Japan may bury nuclear waste, despite its earthquakes and hard-to-predict underground movements of water and molten rock, the Associated Press reports.
Entombed storage is one option under investigation at the Horonobe Underground Research Center, a government-subsidized laboratory located 1,150 feet below the surface of Japan's northern Hokkaido prefecture, AP said in a Monday article. The facility is examining possible methods to prevent any release of stored atomic-reactor waste for up to 100,000 years.
Tokyo is weighing the construction of a $35 billion underground site to receive spent nuclear fuel once it has been blended into glass, encased in steel and cooled for up to half a century at Japan's above-ground Rokkasho complex.
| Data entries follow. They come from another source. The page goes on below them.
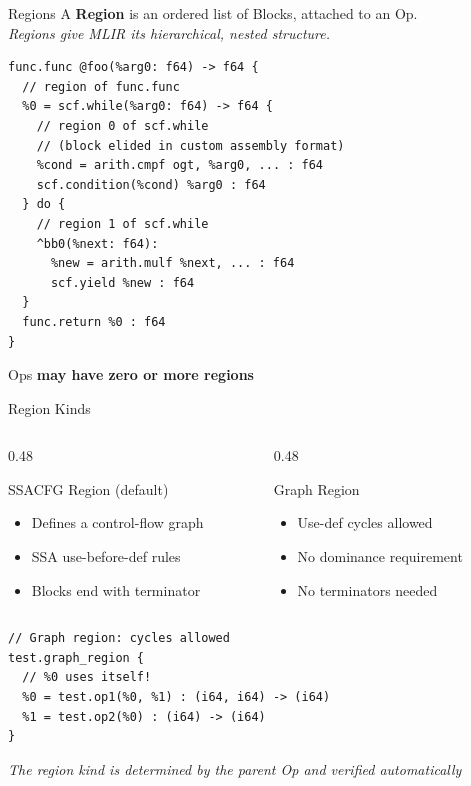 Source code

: \begin{frame}[fragile]{Regions}
  A \textbf{\textcolor{mainAccent}{Region}} is an ordered list of Blocks, attached to an Op.\\
  \textit{\small Regions give MLIR its hierarchical, nested structure.}

\begin{lstlisting}[language=none,basicstyle=\ttfamily\small]
func.func @foo(%arg0: f64) -> f64 {
  // region of func.func
  %0 = scf.while(%arg0: f64) -> f64 {
    // region 0 of scf.while
    // (block elided in custom assembly format)
    %cond = arith.cmpf ogt, %arg0, ... : f64
    scf.condition(%cond) %arg0 : f64
  } do {
    // region 1 of scf.while
    ^bb0(%next: f64):
      %new = arith.mulf %next, ... : f64
      scf.yield %new : f64
  }
  func.return %0 : f64
}
\end{lstlisting}

  Ops \textbf{\textcolor{mainAccent}{may have zero or more regions}}
\end{frame}


\begin{frame}[fragile]{Region Kinds}
  \begin{columns}
    \begin{column}{0.48\textwidth}
      \begin{block}{SSACFG Region (default)}
        \begin{itemize}
          \item Defines a control-flow graph
          \item SSA use-before-def rules
          \item Blocks end with terminator
        \end{itemize}
      \end{block}
    \end{column}
    \begin{column}{0.48\textwidth}
      \begin{exampleblock}{Graph Region}
        \begin{itemize}
          \item Use-def cycles allowed
          \item No dominance requirement
          \item No terminators needed
        \end{itemize}
      \end{exampleblock}
    \end{column}
  \end{columns}

  \bigskip
\begin{lstlisting}[language=none,basicstyle=\ttfamily\small]
// Graph region: cycles allowed
test.graph_region {
  // %0 uses itself!
  %0 = test.op1(%0, %1) : (i64, i64) -> (i64)
  %1 = test.op2(%0) : (i64) -> (i64)
}
\end{lstlisting}

  \textit{\small The region kind is determined by the parent Op and verified
  automatically}
\end{frame}


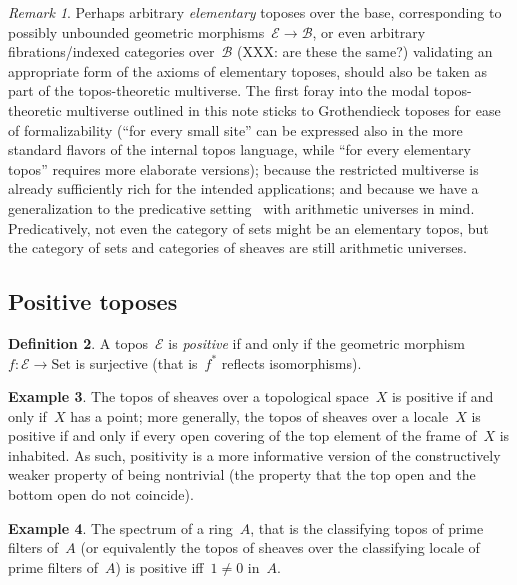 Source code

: \documentclass[oneside,reqno]{amsart}
\theoremstyle{definition}
\newtheorem{defn}{Definition}[section]
\newtheorem{ex}[defn]{Example}
\theoremstyle{plain}
\theoremstyle{remark}
\newtheorem{rem}[defn]{Remark}
\newcommand{\E}{\mathcal{E}}
\newcommand{\B}{\mathcal{B}}
\newcommand{\Set}{\mathrm{Set}}
\renewcommand{\_}{\mathpunct{.}\,}
\newcommand{\?}{\,{:}\,}
\begin{document}
\begin{rem}Perhaps arbitrary \emph{elementary} toposes over the base, corresponding to
possibly unbounded geometric morphisms~$\E \to \B$, or even arbitrary
fibrations/indexed categories over~$\B$ (XXX: are these the same?) validating an appropriate form of the
axioms of elementary toposes, should also be
taken as part of the topos-theoretic multiverse. The first foray into the
modal topos-theoretic multiverse outlined in this note
sticks to Grothendieck toposes for ease of
formalizability (``for every small site'' can be expressed also in the more
standard flavors of the internal topos language, while ``for every elementary
topos'' requires more elaborate versions); because the restricted multiverse
is already sufficiently rich for the intended applications; and because we have
a generalization to the predicative setting~\cite{crosilla:xxx} with arithmetic
universes in mind. Predicatively, not even the category of sets might be an
elementary topos, but the category of sets and categories of sheaves are still
arithmetic universes.
\end{rem}


\subsection{Positive toposes}

\begin{defn}A topos~$\E$ is \emph{positive} if and only if the geometric
morphism~$f : \E \to \Set$ is surjective (that is~$f^*$ reflects
isomorphisms).\end{defn}

\begin{ex}The topos of sheaves over a topological space~$X$ is positive if and
only if~$X$ has a point; more generally, the topos of sheaves over a locale~$X$
is positive if and only if every open covering of the top element of the frame
of~$X$ is inhabited. As such, positivity is a more informative
version of the constructively weaker property of being nontrivial (the property that the top open
and the bottom open do not coincide).\end{ex}

\begin{ex}The spectrum of a ring~$A$, that is the classifying topos of prime
filters of~$A$ (or equivalently the topos of sheaves over the classifying
locale of prime filters of~$A$) is positive iff~$1 \neq 0$ in~$A$.\end{ex}
\end{document}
Under the tentative plan, the island nation would load the potential site to capacity by the year 2100.
Identifying possible hosts for such a site has proved difficult, however. Residents of Horonobe, the small town at which the underground research complex is located, have aired concerns about the lab becoming a waste-storage facility if the country fails to find an alternative.
"There is no guarantee this test site won't turn into a final repository," area resident Satoshi Sumi said.
Laboratory chief Kazuhiko Shimizu said Horonobe so far appears capable of safely handling waste. He argued that finding another host location would take two decades.
Japan's nuclear-waste concerns could become more urgent if it drops a plan to recycle material to generate weapon-usable plutonium for civilian reactors, according to AP. Such a move may cause the nation to amass even more spent fuel.